今年4月に開催される「大阪・関西万博」。その英国政府代表を務めるキャロリン・デービッドソンさんは、同じく外交官の夫、トマス・カーターさんと交替で大使を務める「ジョブシェア大使」という働き方を始めた先駆者だ。どのような働き方で、どのようなメリットがあるのか、国際教育評論家の村田学さんが取材した――。(前編/全2回)
あ
撮影=プレジデントオンライン編集部
キャロリン・デービッドソンさん
キャロリン・デービッドソンさん
「大阪・関西万博」英国代表、前在大阪英国総領事。イギリス北部のマンチェスター出身。外国語を学ぶことが好きで大学ではドイツ語とフランス語を学ぶ。学生時代の留学経験から外交官の仕事に興味を持ち、外務省に入省。2003年から2015年まで、夫のトマス・カーターさんとジョブシェアで公使や大使の仕事を務め、世界初の「ジョブシェア大使」として知られる。日本語も堪能。

「キャリア」と「育児」の両立を模索

――デービッドソンさんは、世界で初めてご夫婦で「大使」の仕事をシェアされたそうですね。どのような経緯で始めたのかを教えてください。

私たち夫婦は駐ドイツ英国大使館で働いていた時に出会い、結婚しました。長男が生まれた時に私が育児休暇を取ったのですが、その間に夫は駐タイ英国大使館に異動となり、私と息子たちも一緒にタイで生活しました。

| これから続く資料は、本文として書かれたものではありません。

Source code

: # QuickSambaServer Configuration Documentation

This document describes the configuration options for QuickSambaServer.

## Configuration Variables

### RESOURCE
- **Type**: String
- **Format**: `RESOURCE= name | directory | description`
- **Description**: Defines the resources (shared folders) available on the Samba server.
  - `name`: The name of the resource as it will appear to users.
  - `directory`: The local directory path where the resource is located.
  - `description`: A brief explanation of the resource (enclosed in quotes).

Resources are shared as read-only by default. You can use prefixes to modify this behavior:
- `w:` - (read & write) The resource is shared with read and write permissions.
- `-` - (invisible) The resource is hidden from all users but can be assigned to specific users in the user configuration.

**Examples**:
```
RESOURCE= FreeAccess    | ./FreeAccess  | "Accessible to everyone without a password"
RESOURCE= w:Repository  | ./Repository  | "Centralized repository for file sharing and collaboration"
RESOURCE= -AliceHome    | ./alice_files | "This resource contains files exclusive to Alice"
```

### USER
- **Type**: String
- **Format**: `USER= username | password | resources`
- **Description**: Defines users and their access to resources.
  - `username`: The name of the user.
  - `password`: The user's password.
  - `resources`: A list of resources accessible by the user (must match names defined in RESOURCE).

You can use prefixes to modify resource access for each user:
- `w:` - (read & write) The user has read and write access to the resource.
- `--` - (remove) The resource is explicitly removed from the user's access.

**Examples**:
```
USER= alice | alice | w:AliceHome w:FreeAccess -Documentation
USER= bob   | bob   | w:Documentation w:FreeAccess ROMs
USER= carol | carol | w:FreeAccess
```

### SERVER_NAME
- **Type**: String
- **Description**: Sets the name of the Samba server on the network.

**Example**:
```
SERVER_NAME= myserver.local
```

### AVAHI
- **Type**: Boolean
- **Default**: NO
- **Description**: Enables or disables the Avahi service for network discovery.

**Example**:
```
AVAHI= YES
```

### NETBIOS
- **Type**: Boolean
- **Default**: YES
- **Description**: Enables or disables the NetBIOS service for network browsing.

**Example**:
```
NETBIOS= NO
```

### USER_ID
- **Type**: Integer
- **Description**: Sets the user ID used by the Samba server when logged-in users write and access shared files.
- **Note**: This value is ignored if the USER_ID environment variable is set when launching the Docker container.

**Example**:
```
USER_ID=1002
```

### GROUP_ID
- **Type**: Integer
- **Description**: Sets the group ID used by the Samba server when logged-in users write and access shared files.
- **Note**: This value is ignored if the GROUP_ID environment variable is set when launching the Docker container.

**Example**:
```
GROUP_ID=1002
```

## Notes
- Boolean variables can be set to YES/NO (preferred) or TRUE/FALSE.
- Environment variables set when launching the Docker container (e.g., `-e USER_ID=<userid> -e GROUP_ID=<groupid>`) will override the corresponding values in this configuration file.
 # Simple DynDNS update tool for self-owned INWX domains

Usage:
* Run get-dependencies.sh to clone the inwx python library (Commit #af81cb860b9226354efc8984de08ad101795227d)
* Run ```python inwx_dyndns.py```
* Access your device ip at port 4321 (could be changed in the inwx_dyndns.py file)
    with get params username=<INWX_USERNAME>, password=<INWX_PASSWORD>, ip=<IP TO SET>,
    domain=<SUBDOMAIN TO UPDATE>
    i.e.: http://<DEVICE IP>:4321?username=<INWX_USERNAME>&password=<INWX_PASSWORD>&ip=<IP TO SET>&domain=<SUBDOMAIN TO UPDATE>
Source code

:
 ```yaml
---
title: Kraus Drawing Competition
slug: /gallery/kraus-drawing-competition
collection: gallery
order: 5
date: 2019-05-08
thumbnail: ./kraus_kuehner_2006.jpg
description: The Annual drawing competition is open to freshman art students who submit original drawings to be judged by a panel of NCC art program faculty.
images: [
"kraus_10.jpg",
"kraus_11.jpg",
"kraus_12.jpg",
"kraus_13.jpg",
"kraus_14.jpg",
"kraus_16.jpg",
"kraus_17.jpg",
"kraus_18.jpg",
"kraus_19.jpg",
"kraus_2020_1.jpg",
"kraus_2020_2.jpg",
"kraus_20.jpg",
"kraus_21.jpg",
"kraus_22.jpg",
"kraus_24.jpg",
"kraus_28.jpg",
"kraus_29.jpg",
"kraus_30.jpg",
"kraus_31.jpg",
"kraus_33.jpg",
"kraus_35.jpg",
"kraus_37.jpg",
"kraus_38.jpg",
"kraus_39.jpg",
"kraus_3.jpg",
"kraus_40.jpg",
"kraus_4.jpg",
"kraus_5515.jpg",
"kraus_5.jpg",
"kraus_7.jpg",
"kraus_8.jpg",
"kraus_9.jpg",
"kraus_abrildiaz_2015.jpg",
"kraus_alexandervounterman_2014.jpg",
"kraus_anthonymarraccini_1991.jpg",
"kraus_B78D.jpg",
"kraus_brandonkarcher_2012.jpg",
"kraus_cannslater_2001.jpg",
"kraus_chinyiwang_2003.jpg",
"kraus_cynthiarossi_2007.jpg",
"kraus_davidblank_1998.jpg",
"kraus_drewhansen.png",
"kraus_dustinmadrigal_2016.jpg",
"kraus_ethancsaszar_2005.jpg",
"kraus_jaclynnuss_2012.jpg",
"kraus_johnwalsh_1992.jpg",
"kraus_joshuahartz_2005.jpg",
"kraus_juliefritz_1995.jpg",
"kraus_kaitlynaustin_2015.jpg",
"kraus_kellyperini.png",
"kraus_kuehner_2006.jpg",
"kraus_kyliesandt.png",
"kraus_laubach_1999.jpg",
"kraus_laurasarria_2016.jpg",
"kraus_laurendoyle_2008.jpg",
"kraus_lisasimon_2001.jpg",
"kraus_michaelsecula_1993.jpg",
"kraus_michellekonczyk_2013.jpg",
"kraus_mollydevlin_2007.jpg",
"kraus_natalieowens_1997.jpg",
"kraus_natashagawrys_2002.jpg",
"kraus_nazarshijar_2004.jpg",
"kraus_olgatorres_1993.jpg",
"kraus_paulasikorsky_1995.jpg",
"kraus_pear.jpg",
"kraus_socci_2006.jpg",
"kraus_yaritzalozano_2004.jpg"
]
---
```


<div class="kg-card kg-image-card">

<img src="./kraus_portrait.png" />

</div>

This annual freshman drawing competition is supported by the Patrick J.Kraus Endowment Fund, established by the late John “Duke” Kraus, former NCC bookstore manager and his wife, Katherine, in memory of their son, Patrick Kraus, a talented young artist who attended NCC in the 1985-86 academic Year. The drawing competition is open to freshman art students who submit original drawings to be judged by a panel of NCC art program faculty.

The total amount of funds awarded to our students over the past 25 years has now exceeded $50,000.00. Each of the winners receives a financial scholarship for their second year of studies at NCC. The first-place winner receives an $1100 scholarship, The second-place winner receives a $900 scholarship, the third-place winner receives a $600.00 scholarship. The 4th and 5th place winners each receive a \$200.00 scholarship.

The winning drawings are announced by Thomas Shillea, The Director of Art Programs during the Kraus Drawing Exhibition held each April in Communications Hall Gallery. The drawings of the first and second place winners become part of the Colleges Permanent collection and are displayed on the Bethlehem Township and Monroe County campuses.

夫の任期がもうすぐ終わるという2002年、次のポストをどうするか二人で話し合いました。私はそろそろ仕事に戻りたいと思ったのですが、子どもは当時、4歳と3歳。もし二人ともフルタイムで仕事をしたとすると、幼い子どもたちに大きな負担がかかります。

一方、夫は働いている間、子どもたちにあまり関わることができないことを変えたいと考えていました。フルタイムとなると、9時から5時まで働くだけでは済みません。長時間働かなければならない日もあって、あまり息子たちと関わることができません。そして働いていないほうは、長すぎるくらいの時間を息子たちと一緒に過ごすわけです。

そこで、夫から出たアイデアがジョブシェア(※)でした。

仕事を半分ずつ分け合えば、両方が息子たちの面倒を見ることができますし、キャリアを続けることもできます。私ももちろん賛成でした。

※ ジョブシェアはフルタイムで働く人が通常、一人で担うポストを複数の人数で担うこと。ワークシェアリングは雇用を維持、または創出するために、労働時間の短縮を行うもの。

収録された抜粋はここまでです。